Difficile de parler de De Palma sans citer son attirance pour le cinéma d'Hitchcock. Body Double doit être un des plus représentatifs de cette influence.
Outre son voyeurisme omniprésent qui transpire le Fenêtre sur Cour par tous les orifices (et même sur son affiche), Body Double fait également écho à Psychose (scène de la douche, évidemment) et présente une réinterprétation de certains éléments de Sueurs Froides, à savoir la thématique de la femme-double (ce que le titre laisse deviner) et la phobie. De Palma a déjà tenté une relecture de Sueurs Froides avec son précédent film Obsession, mais elle est pour moi bien plus réussie dans Body Double !
Le voyeurisme est vraiment magnifié dans ce film. Il apparaît dès le départ avec la scène en vue subjective, débouchant sur une mauvaise surprise. Mais c'est la Chemosphere qui représente véritablement l'incarnation du voyeurisme, avec sa vue en panoramique sur les immeubles avoisinants. Et bien sûr, la scène de filature étend encore le concept, son voyeurisme lui étant reproché et étant finalement mentionné, il finira par lui-même admettre durant la scène de tournage pornographique qu'il "aime regarder".
Il faut bien reconnaitre que malgré son ambiance décomplexée, les quelques passages qui se veulent plus noirs ne fonctionnent pas vraiment, et De Palma le reconnaît lui-même. Tandis que dans Sueurs Froides le trans-trav illustrait à merveille la sensation de vertige, la claustrophobie est difficilement représentable à l'écran. On comprend la peur, mais on ne ressent aucun malaise.

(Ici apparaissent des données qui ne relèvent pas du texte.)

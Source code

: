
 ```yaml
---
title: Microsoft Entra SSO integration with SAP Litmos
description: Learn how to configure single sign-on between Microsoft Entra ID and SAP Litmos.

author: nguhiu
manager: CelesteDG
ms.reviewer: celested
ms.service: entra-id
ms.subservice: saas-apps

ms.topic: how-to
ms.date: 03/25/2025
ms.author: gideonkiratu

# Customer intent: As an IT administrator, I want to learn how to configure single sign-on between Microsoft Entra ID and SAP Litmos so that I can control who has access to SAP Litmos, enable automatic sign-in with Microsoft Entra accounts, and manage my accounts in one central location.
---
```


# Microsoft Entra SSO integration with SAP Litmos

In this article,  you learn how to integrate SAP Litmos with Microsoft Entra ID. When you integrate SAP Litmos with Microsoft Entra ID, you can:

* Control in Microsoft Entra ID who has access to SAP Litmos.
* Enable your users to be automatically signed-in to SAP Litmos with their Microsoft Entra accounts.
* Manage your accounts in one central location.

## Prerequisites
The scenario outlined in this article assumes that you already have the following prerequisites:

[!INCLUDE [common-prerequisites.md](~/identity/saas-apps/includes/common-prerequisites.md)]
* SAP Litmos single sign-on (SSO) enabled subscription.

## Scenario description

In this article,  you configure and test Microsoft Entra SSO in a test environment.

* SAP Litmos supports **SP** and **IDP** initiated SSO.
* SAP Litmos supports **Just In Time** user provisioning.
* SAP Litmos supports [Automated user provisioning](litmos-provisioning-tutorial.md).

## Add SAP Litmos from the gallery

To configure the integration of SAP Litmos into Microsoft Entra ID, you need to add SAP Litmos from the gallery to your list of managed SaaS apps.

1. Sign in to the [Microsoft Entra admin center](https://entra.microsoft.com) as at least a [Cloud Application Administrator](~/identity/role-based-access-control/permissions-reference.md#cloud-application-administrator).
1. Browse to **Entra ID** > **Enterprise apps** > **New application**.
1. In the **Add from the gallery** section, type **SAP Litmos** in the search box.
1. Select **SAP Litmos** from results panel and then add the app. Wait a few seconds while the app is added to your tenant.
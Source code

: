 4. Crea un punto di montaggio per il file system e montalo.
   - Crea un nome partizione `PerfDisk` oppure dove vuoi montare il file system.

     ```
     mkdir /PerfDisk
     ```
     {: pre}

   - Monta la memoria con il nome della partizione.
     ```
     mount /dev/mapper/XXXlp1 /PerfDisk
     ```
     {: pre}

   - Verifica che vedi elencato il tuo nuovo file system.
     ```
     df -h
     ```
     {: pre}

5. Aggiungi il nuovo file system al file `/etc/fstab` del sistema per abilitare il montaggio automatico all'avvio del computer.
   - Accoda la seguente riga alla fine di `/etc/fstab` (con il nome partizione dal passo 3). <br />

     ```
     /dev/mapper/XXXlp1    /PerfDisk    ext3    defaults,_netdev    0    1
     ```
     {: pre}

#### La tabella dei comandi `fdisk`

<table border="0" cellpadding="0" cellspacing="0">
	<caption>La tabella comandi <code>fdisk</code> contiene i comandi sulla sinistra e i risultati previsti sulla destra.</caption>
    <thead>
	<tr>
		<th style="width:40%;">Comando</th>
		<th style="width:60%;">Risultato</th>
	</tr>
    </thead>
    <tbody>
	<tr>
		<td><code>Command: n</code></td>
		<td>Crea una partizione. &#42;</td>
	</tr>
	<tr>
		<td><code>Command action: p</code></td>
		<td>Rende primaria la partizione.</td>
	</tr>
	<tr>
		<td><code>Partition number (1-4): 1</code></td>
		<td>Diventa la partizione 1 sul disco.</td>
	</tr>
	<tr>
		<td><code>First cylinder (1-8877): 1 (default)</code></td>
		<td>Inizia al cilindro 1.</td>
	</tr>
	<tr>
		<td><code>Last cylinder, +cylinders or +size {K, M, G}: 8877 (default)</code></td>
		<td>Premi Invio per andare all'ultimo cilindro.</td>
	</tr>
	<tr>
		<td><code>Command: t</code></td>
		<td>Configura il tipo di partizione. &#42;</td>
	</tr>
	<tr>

J'ai toujours cette sensation étrange après la mort de la femme fatale, comme dans Sueurs Froides... Comme si le film continuait alors qu'un évènement trop important vient d'arriver, et qu'il n'y a pas mis fin. Ça fait bizarre sur le coup, mais dans Body Double, il y a à ce moment encore une grande part de mystère, donc le film reste malgré tout captivant, alors que Sueurs Froides m'avait perdu...
Body Double parvient à égaler - si ce n'est parfois surpasser - son modèle en le décomplexifiant. Il mélange ses influences tout en s'inscrivant dans la continuité de sa carrière (Body Double est d'une certaine manière un enfant de Blow Out), et on obtient ainsi un thriller d'enquête captivant et délirant (la scène sur Frankie Goes to Hollywood me rappelle même l'atmosphère de Phantom of the Paradise).